NUS alumni here with 5 years working experience in 2 high paying jobs in the finance and investment field; evaluated multiple MNCs and high growth start ups in my career, and currently working on my own side hustle.
Finding a dream job is an extremely painful process. It is nerve wrecking and its not a fault of your own, the current recruitment is loob-sided with employees holding all the information but job seekers literally shooting in the dark.
That being said. There are really 3 types of companies that are hiring. They land in different points across the pay and work-life balance spectrum.
#1 The high paying MNC jobs – Note that its only in selected departments within the tech, finance and consulting space (ie not all IT jobs are equal and don’t be fooled by the job ad). Extremely high pay but don’t expect any work hours to be easy. Work here for 3 years can guarantee a very good exit if you choose to, most which can continue matching your pay.

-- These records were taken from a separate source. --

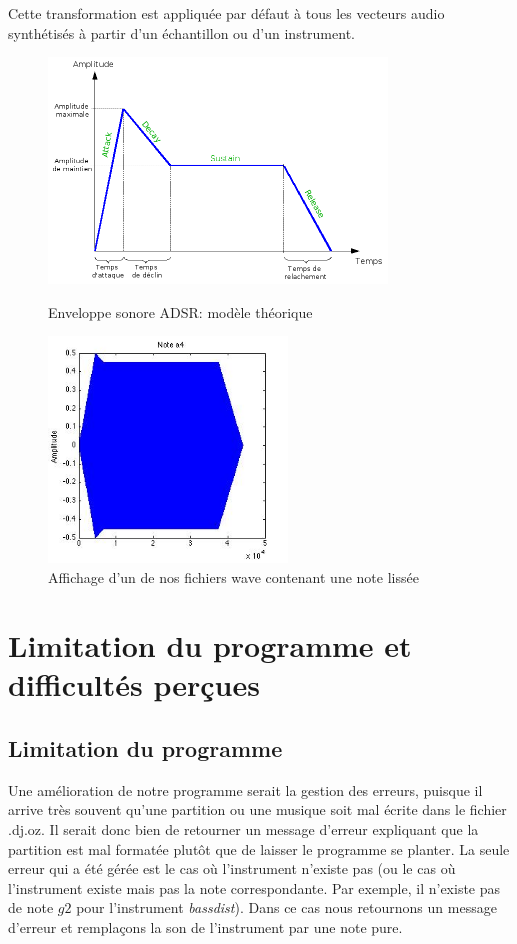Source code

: \documentclass[10pt,a4paper]{article}
\begin{document}
Cette transformation est appliquée par défaut à tous les vecteurs audio synthétisés à partir d'un échantillon ou d'un instrument.

\begin{figure}[h!]
    \begin{minipage}[b]{0.4\linewidth}
        \centering \includegraphics[height=6cm]{images/ADSR.png}
        \caption{Enveloppe sonore ADSR: modèle théorique}
    \end{minipage}\hfill
    \begin{minipage}[b]{0.48\linewidth}
        \centering \includegraphics[height=6cm]{images/OurADSR.jpg}
        \caption{Affichage d'un de nos fichiers wave contenant une note lissée}
    \end{minipage}
\end{figure}

\section{Limitation du programme et difficultés perçues}
\subsection{Limitation du programme}
Une amélioration de notre programme serait la gestion des erreurs, 
puisque il arrive très souvent qu'une partition ou une musique soit mal écrite dans le fichier .dj.oz.
Il serait donc bien de retourner un message d'erreur expliquant que la partition est mal formatée 
plutôt que de laisser le programme se planter.
La seule erreur qui a été gérée est le cas où l'instrument n'existe pas (ou le cas où l'instrument
existe mais pas la note correspondante. Par exemple, il n'existe pas de note $g2$ pour 
l'instrument \textit{bassdist}). Dans ce cas nous retournons un message
d'erreur et remplaçons la son de l'instrument par une note pure.
\end{document}
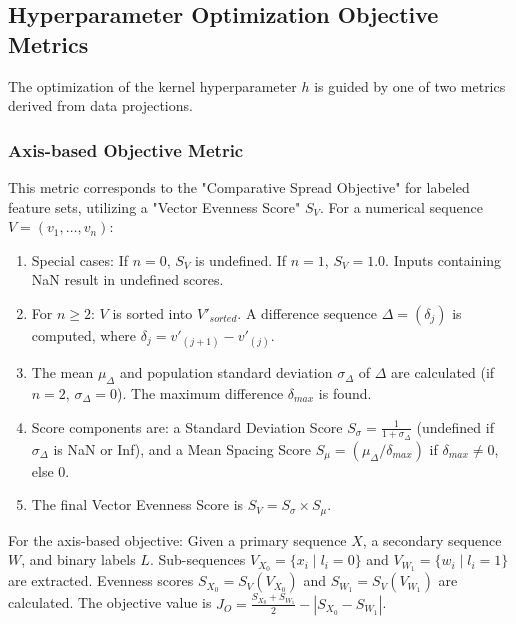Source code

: \documentclass[conference]{IEEEtran}
\begin{document}
\subsection{Hyperparameter Optimization Objective Metrics}
The optimization of the kernel hyperparameter \(h\) is guided by one of two metrics derived from data projections.

\subsubsection{Axis-based Objective Metric}
This metric corresponds to the "Comparative Spread Objective" for labeled feature sets, utilizing a "Vector Evenness Score" \(S_V\).
For a numerical sequence \(V=(v_1, \dots, v_n)\):
\begin{enumerate}
    \item Special cases: If \(n=0\), \(S_V\) is undefined. If \(n=1\), \(S_V=1.0\). Inputs containing NaN result in undefined scores.
    \item For \(n \ge 2\): \(V\) is sorted into \(V'_{sorted}\). A difference sequence \(\Delta = (\delta_j)\) is computed, where \(\delta_j = v'_{(j+1)} - v'_{(j)}\).
    \item The mean \(\mu_{\Delta}\) and population standard deviation \(\sigma_{\Delta}\) of \(\Delta\) are calculated (if \(n=2\), \(\sigma_{\Delta}=0\)). The maximum difference \(\delta_{max}\) is found.
    \item Score components are: a Standard Deviation Score \(S_{\sigma} = \frac{1}{1 + \sigma_{\Delta}}\) (undefined if \(\sigma_{\Delta}\) is NaN or Inf), and a Mean Spacing Score \(S_{\mu} = (\mu_{\Delta}/\delta_{max})\) if \(\delta_{max} \neq 0\), else \(0\).
    \item The final Vector Evenness Score is \(S_V = S_{\sigma} \times S_{\mu}\).
\end{enumerate}
For the axis-based objective:
Given a primary sequence \(X\), a secondary sequence \(W\), and binary labels \(L\).
Sub-sequences \(V_{X_0} = \{x_i \mid l_i = 0\}\) and \(V_{W_1} = \{w_i \mid l_i = 1\}\) are extracted.
Evenness scores \(S_{X_0} = S_V(V_{X_0})\) and \(S_{W_1} = S_V(V_{W_1})\) are calculated.
The objective value is \(J_O = \frac{S_{X_0} + S_{W_1}}{2} - |S_{X_0} - S_{W_1}|\).
\end{document}
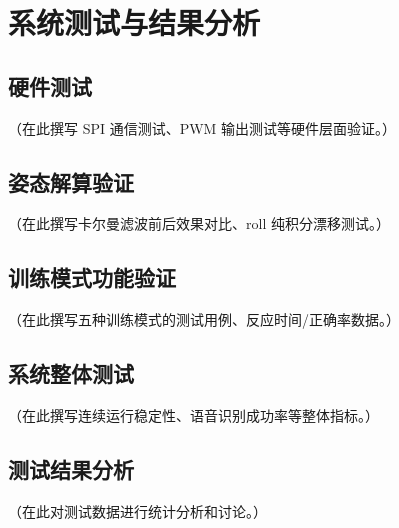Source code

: \chapter{系统测试与结果分析}

\section{硬件测试}
（在此撰写 SPI 通信测试、PWM 输出测试等硬件层面验证。）

\section{姿态解算验证}
（在此撰写卡尔曼滤波前后效果对比、roll 纯积分漂移测试。）

\section{训练模式功能验证}
（在此撰写五种训练模式的测试用例、反应时间/正确率数据。）

\section{系统整体测试}
（在此撰写连续运行稳定性、语音识别成功率等整体指标。）

\section{测试结果分析}
（在此对测试数据进行统计分析和讨论。）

#2 High Growth Startups – There are the well-funded ones with potential to scale, usually backed by government inc or high profile venture capital. Trust me, these companies will pay for talent, they are in industries that will eventually reap high profit margins and hence have to ability to pay for capable people to build the business. Even if they are loss making today, see the valuation that they are raising capital at, they are lying if they say money is an issue. They definitely have the budget to pay you if you are in an important role. If you are offered a job if such companies that offers a low-ball pay, truth is you are just not applying for the right roles and it is not crucial to their growth.
#3 All others – Relatively lower paying jobs, cannot afford to pay you more and limited growth prospect. This is where you find relatively stable working hours.
In terms of choosing your job, #1 and #2 is the way to go. #1 is straightforward but is extremely competitive, I have seen many undergraduates taking a GAP year to eventually get a fighting chance to get into #1
#2 is tricky. Finding the good ones are like a needle in the haystack, if you find one, congratulations and learn from the founders how to dream big. If the entry pay is low make sure you are getting vested in the company via equity to compensate for the lower upfront compensation. Anything else, lets face the reality that you are just not important enough to the company, hence its best for you to move on and look at other options
#3 Here’s the sweet spot. Compensate the slightly lower pay with more spare time, your biggest asset in your 20s. Work on up-skilling, take online MOOC courses, work on side hustles, monetise your hobbies, learn how to invest with tiger broker or robo funds. Treat your job as a day job but make sure you spend enough time on what really matters to you.
Remind yourself that. Once again, your biggest asset is time and make sure you are exchanging value for that.